#### What you need to do
The answer should be an exact repeat of the stretch of material below from the line containing "and Unicode characters" through the line containing "1. Make it work... like actually".

#### Material for the task
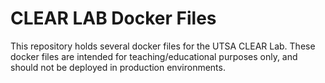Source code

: # CLEAR LAB Docker Files

This repository holds several docker files for the UTSA CLEAR Lab.
These docker files are intended for teaching/educational purposes only, and should not be deployed in production environments.
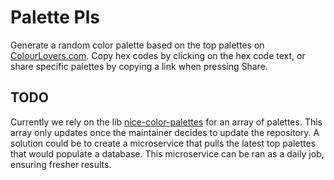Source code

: # Palette Pls
Generate a random color palette based on the top palettes on [ColourLovers.com](http://colourlovers.com/). Copy hex codes by clicking on the hex code text, or share specific palettes by copying a link when pressing Share.

## TODO
Currently we rely on the lib [nice-color-palettes](https://github.com/Jam3/nice-color-palettes) for an array of palettes. This array only updates once the maintainer decides to update the repository. A solution could be to create a microservice that pulls the latest top palettes that would populate a database. This microservice can be ran as a daily job, ensuring fresher results.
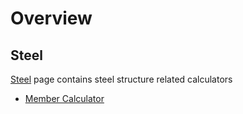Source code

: ---
---

# Overview

## Steel

[Steel](../steel/) page contains steel structure related calculators

- [Member Calculator](../steel/#member-calculator)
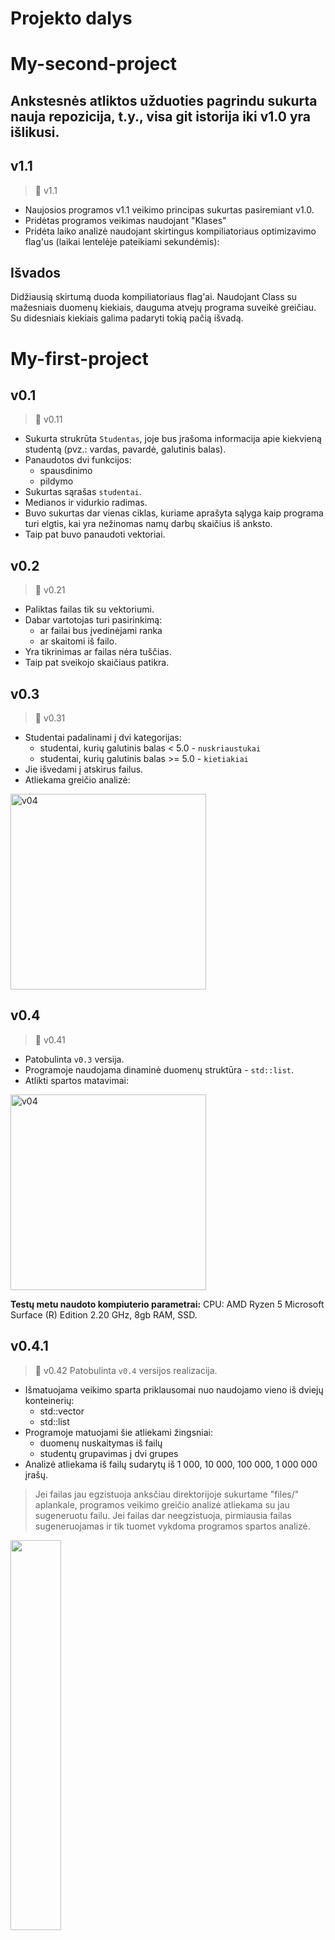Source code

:# **Projekto dalys**

# My-second-project
## Ankstesnės atliktos užduoties pagrindu sukurta nauja repozicija, t.y., visa git istorija iki v1.0 yra išlikusi. 

## **v1.1** 
> :bookmark: v1.1
- Naujosios programos v1.1 veikimo principas sukurtas pasiremiant v1.0.
- Pridėtas programos veikimas naudojant "Klases"
- Pridėta laiko analizė naudojant skirtingus kompiliatoriaus optimizavimo flag'us (laikai lentelėje pateikiami sekundėmis):

## Išvados
Didžiausią skirtumą duoda kompiliatoriaus flag'ai. Naudojant Class su mažesniais duomenų kiekiais, dauguma atvejų programa suveikė greičiau. Su didesniais kiekiais galima padaryti tokią pačią išvadą.

# My-first-project

## **v0.1** 
> :bookmark: v0.11
- Sukurta strukrūta `Studentas`, joje bus įrašoma informacija apie kiekvieną studentą (pvz.: vardas, pavardė, galutinis balas).
- Panaudotos dvi funkcijos: 
  - spausdinimo
  - pildymo
- Sukurtas sąrašas `studentai`.
- Medianos ir vidurkio radimas.
- Buvo sukurtas dar vienas ciklas, kuriame aprašyta sąlyga kaip programa turi elgtis, kai yra nežinomas namų darbų skaičius iš anksto.
- Taip pat buvo panaudoti vektoriai.

## **v0.2** 
> :bookmark: v0.21
- Paliktas failas tik su vektoriumi.
- Dabar vartotojas turi pasirinkimą: 
  - ar failai bus įvedinėjami ranka 
  - ar skaitomi iš failo.
- Yra tikrinimas ar failas nėra tuščias.
- Taip pat sveikojo skaičiaus patikra.

## **v0.3** 
> :bookmark: v0.31
- Studentai padalinami į dvi kategorijas: 
  - studentai, kurių galutinis balas < 5.0 - `nuskriaustukai`
  - studentai, kurių galutinis balas >= 5.0 - `kietiakiai`
- Jie išvedami į atskirus failus.
- Atliekama greičio analizė:
<img width="313" alt="v04" src="https://user-images.githubusercontent.com/91346039/199539302-0ed431df-c8ed-49f1-907e-ec9e624d9afa.png">

## **v0.4** 
> :bookmark: v0.41
- Patobulinta `v0.3` versija.
- Programoje naudojama dinaminė duomenų struktūra - `std::list`.
- Atlikti spartos matavimai:
<img width="313" alt="v04" src="https://user-images.githubusercontent.com/91346039/199539697-be4faa6d-8bbe-4d80-80b5-b47d249d29a7.png">

**Testų metu naudoto kompiuterio parametrai:** CPU: AMD Ryzen 5 Microsoft Surface (R) Edition 2.20 GHz, 8gb RAM, SSD.

## **v0.4.1** 
> :bookmark: v0.42
Patobulinta `v0.4` versijos realizacija.
- Išmatuojama veikimo sparta priklausomai nuo naudojamo vieno iš dviejų konteinerių:
  - std::vector
  - std::list
- Programoje matuojami šie atliekami žingsniai:
  - duomenų nuskaitymas iš failų
  - studentų grupavimas į dvi grupes
- Analizė atliekama iš failų sudarytų iš 1 000, 10 000, 100 000, 1 000 000 įrašų.
> Jei failas jau egzistuoja anksčiau direktorijoje sukurtame "files/" aplankale, programos veikimo greičio analizė atliekama su jau sugeneruotu failu.
> Jei failas dar neegzistuoja, pirmiausia failas sugeneruojamas ir tik tuomet vykdoma programos spartos analizė.

<img src="https://user-images.githubusercontent.com/91346039/202247096-309f0873-733b-4008-bef9-b4d41dcbbef2.png" width=40% height=40%>

## **v1.0** 
> :bookmark: v1.0
- Šioje versijoje optimizuojama rūšiavimo (grupavimo) realizacija: std::vector ir std::list konteinerių tipams išmatuojama programos veikimo sparta, priklausomai nuo studentų skirstymo į dvi kategorijas strategijos:
   - ***1 strategija***: Bendro "studentai" konteinerio (vector ir list tipų) grupavimas į du naujus to paties tipo konteinerius: "nuskriaustukai" ir "kietiakai". Tokiu būdu tas pats studentas yra dvejuose konteineriuose: bendrame "studentai" ir viename iš suskaidytų.
   - ***2 strategija***: Bendro "studentai" konteinerio (vector ir list) grupavimas panaudojant tik vieną naują konteinerį: "nuskriaustukai". Tokiu būdu, jei studentas yra "nuskriaustukai", jį turime įkelti į naująjį "nuskriaustukai" konteinerį ir ištrinti iš bendro "studentai" konteinerio. Po šio žingsnio "studentai" konteineryje liks vien tik "kietiakai".
   
<img width="398" alt="Be pavadinimo2" src="https://user-images.githubusercontent.com/91346039/202422783-69f2c392-3a0b-4b44-adf7-d4601be53f52.png">

## Išvados
Naudojant 1 strategiją programos vykdymo greitis gana spartus, tačiau 1 strategija yra neefektyvi užimamos atminties atžvilgiu. Naudojant tiek std::vector, tiek std::list konteinerius duomenų nuskaitymo sparta yra panaši. List'ų struktūra sudėtingesnė, todėl skirstant studentus į dvi grupes/kategorijas, jie yra lėtesni nei vektoriai.
Atminties atveju 2 strategija efektyvesnė.

## Naudojimosi instrukcija:
- Paleidus programą įvedamas studentų skaičius. 
- Pagal tai bus sugeneruojami failai su atsitiktinais studentų sąrašais.
- Atliekama programos veikimo greičio (spartos) analizė.
> Jei failas jau egzistuoja anksčiau direktorijoje sukurtame "files/" aplankale, programos veikimo greičio analizė atliekama su jau sugeneruotu failu.
> Jei failas dar neegzistuoja, pirmiausia failas sugeneruojamas ir tik tuomet vykdoma programos spartos analizė.

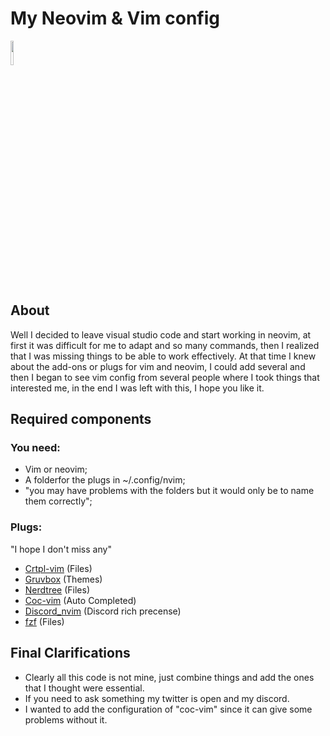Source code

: 
# My Neovim & Vim config
<code><img width="10%" src="https://www.vectorlogo.zone/logos/neovimio/neovimio-ar21.svg"></code>

## About

Well I decided to leave visual studio code and start working in neovim, at first it was difficult for me to adapt and so many commands, then I realized that I was missing things to be able to work effectively. At that time I knew about the add-ons or plugs for vim and neovim, I could add several and then I began to see vim config from several people where I took things that interested me, in the end I was left with this, I hope you like it.

## Required components

### You need:
 - Vim or neovim;
 - A folderfor the plugs in ~/.config/nvim;
 - "you may have problems with the folders but it would only be to name them correctly";
 
### Plugs:
"I hope I don't miss any"
- [Crtpl-vim](https://github.com/kien/ctrlp.vim) (Files)
- [Gruvbox](https://github.com/morhetz/gruvbox) (Themes)
- [Nerdtree](https://github.com/preservim/nerdtree) (Files)
- [Coc-vim](https://github.com/neoclide/coc.nvim) (Auto Completed)
- [Discord_nvim](https://github.com/aurieh/discord.nvim) (Discord rich precense)
- [fzf](https://github.com/junegunn/fzf.vim) (Files)

## Final Clarifications

- Clearly all this code is not mine, just combine things and add the ones that I thought were essential.
- If you need to ask something my twitter is open and my discord.
- I wanted to add the configuration of "coc-vim" since it can give some problems without it.

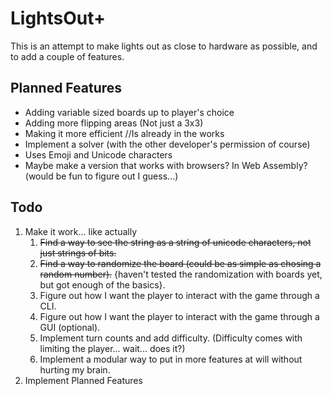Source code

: LightsOut+
=================

This is an attempt to make lights out as close to hardware as possible, and to add a couple of features.

## Planned Features
* Adding variable sized boards up to player's choice
* Adding more flipping areas (Not just a 3x3)
* Making it more efficient //Is already in the works
* Implement a solver (with the other developer's permission of course)
* Uses Emoji and Unicode characters
* Maybe make a version that works with browsers? In Web Assembly? (would be fun to figure out I guess...)

## Todo
1. Make it work... like actually
    1. ~~Find a way to see the string as a string of unicode characters, not just strings of bits.~~
    2. ~~Find a way to randomize the board (could be as simple as chosing a random number).~~ {haven't tested the randomization with boards yet, but got enough
    of the basics}.
    3. Figure out how I want the player to interact with the game through a CLI.
    4. Figure out how I want the player to interact with the game through a GUI (optional).
    5. Implement turn counts and add difficulty. (Difficulty comes with limiting the player... wait... does it?)
    7. Implement a modular way to put in more features at will without hurting my brain.
2. Implement Planned Features
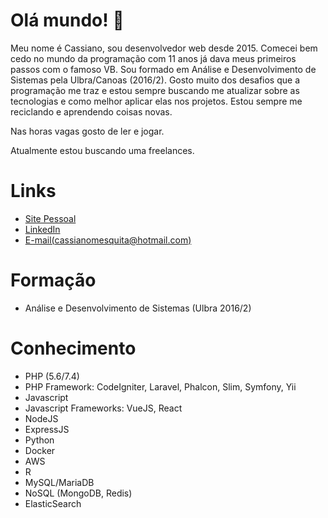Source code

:# Olá mundo! 👋

Meu nome é Cassiano, sou desenvolvedor web desde 2015. Comecei bem cedo no mundo da programação com 11 anos já dava meus primeiros passos com o famoso VB. Sou formado em Análise e Desenvolvimento de Sistemas pela Ulbra/Canoas (2016/2). Gosto muito dos desafios que a programação me traz e estou sempre buscando me atualizar sobre as tecnologias e como melhor aplicar elas nos projetos. Estou sempre me reciclando e aprendendo coisas novas.

Nas horas vagas gosto de ler e jogar.

Atualmente estou buscando uma freelances.

# Links
- [Site Pessoal](https://cassianomesquita.dev)
- [LinkedIn](https://www.linkedin.com/in/cassianomesquita/)
- [E-mail(cassianomesquita@hotmail.com)](mailto:cassianomesquita@hotmail.com)

# Formação
- Análise e Desenvolvimento de Sistemas (Ulbra 2016/2)

# Conhecimento
- PHP (5.6/7.4)
- PHP Framework: CodeIgniter, Laravel, Phalcon, Slim, Symfony, Yii
- Javascript
- Javascript Frameworks: VueJS, React
- NodeJS
- ExpressJS
- Python
- Docker
- AWS
- R
- MySQL/MariaDB
- NoSQL (MongoDB, Redis)
- ElasticSearch


<!--
**CassianoD2/CassianoD2** is a ✨ _special_ ✨ repository because its `README.md` (this file) appears on your GitHub profile.

Here are some ideas to get you started:

- 🔭 I’m currently working on ...
- 🌱 I’m currently learning ...
- 👯 I’m looking to collaborate on ...
- 🤔 I’m looking for help with ...
- 💬 Ask me about ...
- 📫 How to reach me: ...
- 😄 Pronouns: ...
- ⚡ Fun fact: ...
-->
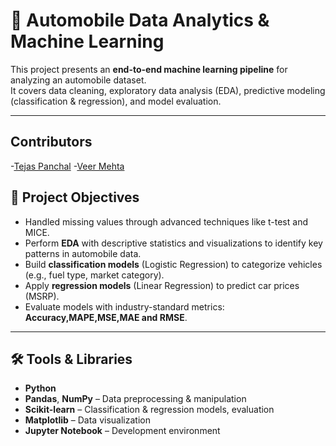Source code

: # 🚗 Automobile Data Analytics & Machine Learning  

This project presents an **end-to-end machine learning pipeline** for analyzing an automobile dataset.  
It covers data cleaning, exploratory data analysis (EDA), predictive modeling (classification & regression), and model evaluation.  

---

## Contributors

-[Tejas Panchal](https://github.com/Tejas-panchal-MXXI)
-[Veer Mehta](https://github.com/Gem992)

## 📌 Project Objectives
- Handled missing values through advanced techniques like t-test and MICE.
- Perform **EDA** with descriptive statistics and visualizations to identify key patterns in automobile data.  
- Build **classification models** (Logistic Regression) to categorize vehicles (e.g., fuel type, market category).  
- Apply **regression models** (Linear Regression) to predict car prices (MSRP).  
- Evaluate models with industry-standard metrics: **Accuracy,MAPE,MSE,MAE and RMSE**.  

---

## 🛠️ Tools & Libraries
- **Python**  
- **Pandas**, **NumPy** – Data preprocessing & manipulation  
- **Scikit-learn** – Classification & regression models, evaluation  
- **Matplotlib** – Data visualization  
- **Jupyter Notebook** – Development environment  
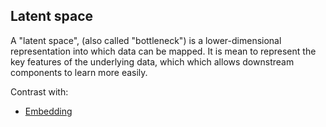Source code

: ## Latent space

A "latent space", (also called "bottleneck") is a lower-dimensional representation into which data can be mapped. It is mean to represent the key features of the underlying data, which which allows downstream components to learn more easily.

Contrast with:

* [Embedding](#embedding)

#### Task response
* Uses Emoji and Unicode characters
* Maybe make a version that works with browsers? In Web Assembly? (would be fun to figure out I guess...)

## Todo
1. Make it work... like actually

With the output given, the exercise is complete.